In 1995 a professor of the University of Florida had been attending an overseas professional conference. Coming back to the US, he discovered two explosives were planted in his suitcase by foreign authorities to test security measures. Obviously by mistake not removed from his luggage, nevertheless causing problems for him personally. This frustration set him thinking, of technology that could improve the airport security industry.
Meanwhile a German professor, Dr. Hummel, had been working at the University of Florida on optical properties of metals and alloys. Being aware of Dr. Hummel’s work, the professor asked him if his optical technology could improve the airport security industry.
From science to a prototype
Two highly talented students from Dr. Hummel were excited to turn science into an application and obtained their PhDs by doing more research and development on the initial idea. Then Thierry Dubroca and Max Lemaitre joined the engineering effort and developed a demonstration prototype.
This eventually led to the incorporation of the Delta R as a start-up venture to commercialize the newly developed technology. With the help of the American embassy in The Hague and the Dutch Ministry of Economic affairs, they got in touch with Amsterdam Airport Schiphol. Schiphol was looking for technology to make their security department more effective and efficient. Unfortunately, it didn’t come to a cooperation yet.
Detecting illicit trace material https://www.sg11.nl/insights/detecting-illicit-trace-material/
From prototype to a commercially viable product
Eventually, the former research and development manager of Schiphol, Gunther van Adrichem, joined forces with new business developers, Wil Ruijsbroek and Michiel Poppink and started Stage Gate 11 to innovate within the airport security industry.
Gunther remembered the Delta R technology and was still convinced of the potential. Stage Gate 11 contacted Thierry Dubroca to carry on the development of the Delta R technology.
From prototype to product
The first focus was the cooperation with the Dutch Customs in their war on drugs in parcels. Customs is forced to screen the postal packages faster and better as the internet trade grows exponential over the years.
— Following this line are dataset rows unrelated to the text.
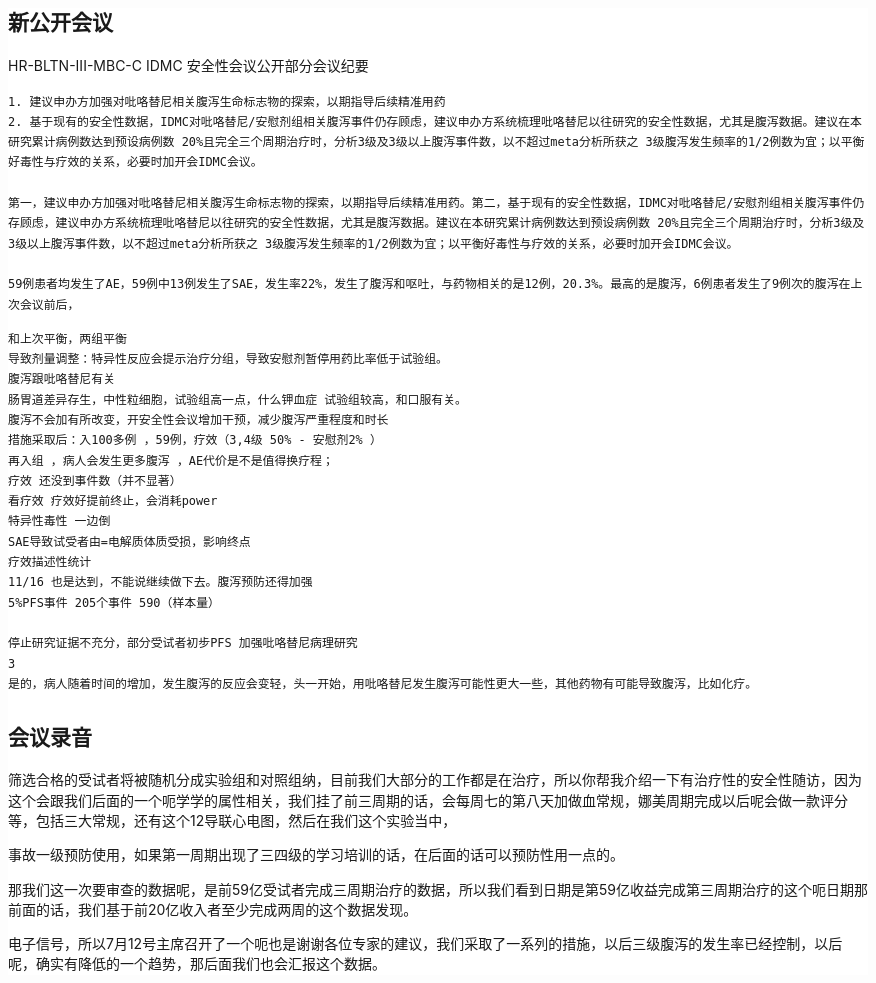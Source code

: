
 ```

```



## 新公开会议

HR-BLTN-III-MBC-C IDMC 安全性会议公开部分会议纪要

```
1. 建议申办方加强对吡咯替尼相关腹泻生命标志物的探索，以期指导后续精准用药
2. 基于现有的安全性数据，IDMC对吡咯替尼/安慰剂组相关腹泻事件仍存顾虑，建议申办方系统梳理吡咯替尼以往研究的安全性数据，尤其是腹泻数据。建议在本研究累计病例数达到预设病例数 20%且完全三个周期治疗时，分析3级及3级以上腹泻事件数，以不超过meta分析所获之 3级腹泻发生频率的1/2例数为宜；以平衡好毒性与疗效的关系，必要时加开会IDMC会议。

第一，建议申办方加强对吡咯替尼相关腹泻生命标志物的探索，以期指导后续精准用药。第二，基于现有的安全性数据，IDMC对吡咯替尼/安慰剂组相关腹泻事件仍存顾虑，建议申办方系统梳理吡咯替尼以往研究的安全性数据，尤其是腹泻数据。建议在本研究累计病例数达到预设病例数 20%且完全三个周期治疗时，分析3级及3级以上腹泻事件数，以不超过meta分析所获之 3级腹泻发生频率的1/2例数为宜；以平衡好毒性与疗效的关系，必要时加开会IDMC会议。

59例患者均发生了AE，59例中13例发生了SAE，发生率22%，发生了腹泻和呕吐，与药物相关的是12例，20.3%。最高的是腹泻，6例患者发生了9例次的腹泻在上次会议前后，
```

```
和上次平衡，两组平衡
导致剂量调整：特异性反应会提示治疗分组，导致安慰剂暂停用药比率低于试验组。
腹泻跟吡咯替尼有关
肠胃道差异存生，中性粒细胞，试验组高一点，什么钾血症 试验组较高，和口服有关。
腹泻不会加有所改变，开安全性会议增加干预，减少腹泻严重程度和时长
措施采取后：入100多例 ，59例，疗效（3,4级 50% - 安慰剂2% ）
再入组 ，病人会发生更多腹泻 ，AE代价是不是值得换疗程；
疗效 还没到事件数（并不显著）
看疗效 疗效好提前终止，会消耗power
特异性毒性 一边倒 
SAE导致试受者由=电解质体质受损，影响终点
疗效描述性统计
11/16 也是达到，不能说继续做下去。腹泻预防还得加强
5%PFS事件 205个事件 590（样本量）

停止研究证据不充分，部分受试者初步PFS 加强吡咯替尼病理研究
3
是的，病人随着时间的增加，发生腹泻的反应会变轻，头一开始，用吡咯替尼发生腹泻可能性更大一些，其他药物有可能导致腹泻，比如化疗。
```





## 会议录音

筛选合格的受试者将被随机分成实验组和对照组纳，目前我们大部分的工作都是在治疗，所以你帮我介绍一下有治疗性的安全性随访，因为这个会跟我们后面的一个呃学学的属性相关，我们挂了前三周期的话，会每周七的第八天加做血常规，娜美周期完成以后呢会做一款评分等，包括三大常规，还有这个12导联心电图，然后在我们这个实验当中，

事故一级预防使用，如果第一周期出现了三四级的学习培训的话，在后面的话可以预防性用一点的。

那我们这一次要审查的数据呢，是前59亿受试者完成三周期治疗的数据，所以我们看到日期是第59亿收益完成第三周期治疗的这个呃日期那前面的话，我们基于前20亿收入者至少完成两周的这个数据发现。

电子信号，所以7月12号主席召开了一个呃也是谢谢各位专家的建议，我们采取了一系列的措施，以后三级腹泻的发生率已经控制，以后呢，确实有降低的一个趋势，那后面我们也会汇报这个数据。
The pressure to stop the shipping of illegal drug and the recent technological advances resulted in a grant from the Dutch ministry of safety and justice, to further develop the Delta R technology for this specific application.
Although Stage Gate 11 had a working prototype, software needed to be developed along with housing and reviewing of the hardware. To ensure constant progress, the team was broadened with a dedicated software developer and scientists.
Besides detecting drugs, a lot of other forms of application seemed possible, like screening shoes, passengers, passports, etc. Using the Delta R technology as an explosive Shoe Scanner soon became a realistic option.
Delta R as shoe scanner
In March 2017 a first version of the Delta R Shoe Scanner was released. This prototype was used specifically for data capture at a large European airport.
Based on the output of the data capture the Shoe Scanner has been improved and upgraded with a brand-new design. Coming months this upgraded version of the Delta R Shoe Scanner will be trailing at a top 10 European airport.
Alongside the trail, the Delta R team of Stage Gate 11 will be working on optimization of the performance of the Shoe Scanner to enable commercial use of the technology. Naturally, the whole team is looking forward to finally seeing this ambitious idea successfully put to practice for aviation security purposes.